Lucrezia.   (No scoverzimo gnente).
Ferdinando. (Vien da loro il viglietto. Si vede apertamente).
Lucrezia. Gh’ala nissun sospetto, chi possa averghe scritto?
Ferdinando. Direi, se non temessi, d’essere troppo ardito.
Lucrezia. Via, la diga.
Ferdinando.   Mi pare che sia la Veneziana,
Che mi ha scritto il viglietto, poco da me lontana.
Lucrezia. A vu, maschera. (a Bellina)
Bettina.   A mi?
Ferdinando.   Se è ver quello che dite,
Se il viglietto è sincero, perchè non vi scoprite?
Bettina. Mi non ho scritto certo.
Lucrezia.   Mi no so de biglietto.
Sala chi averà scritto? quella dall’aneletto.
Ferdinando. Come sapete voi, ch’io ho donato un anello?
Lucrezia. Sior sì, savemo tutto.
Bettina.   L’ho anca visto; el xe bello.
Ferdinando. Dite, sareste mai una di voi Bettina?
Bettina. Mi Bettina? sior no.
Lucrezia.   Sala chi son? Marina.
Ferdinando. La signora Marina? Quella giovine bella,
Che sul festin ier sera brillò come una stella?
Bettina. (Malignazo!)1
Ferdinando.   Signora, vi giuro in verità,
Mi ha incontrato la vostra amabile beltà.
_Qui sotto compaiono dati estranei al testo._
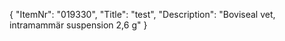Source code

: {
  "ItemNr": "019330",
  "Title": "test",
  "Description": "Boviseal vet, intramammär suspension 2,6 g"
}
Di quante che ho veduto, siete la più brillante,
L’unica che può rendere questo mio core amante.
Lucrezia. De rider e burlar lo so che el se diletta.
Quella dell’aneletto xe bella e zovenetta.
Ferdinando. Bettina avrà il suo merito, ma francamente il dico:
In paragon di voi, io non la stimo un fico.

  1. Maledetto.: vol. VII!, 115, n. g.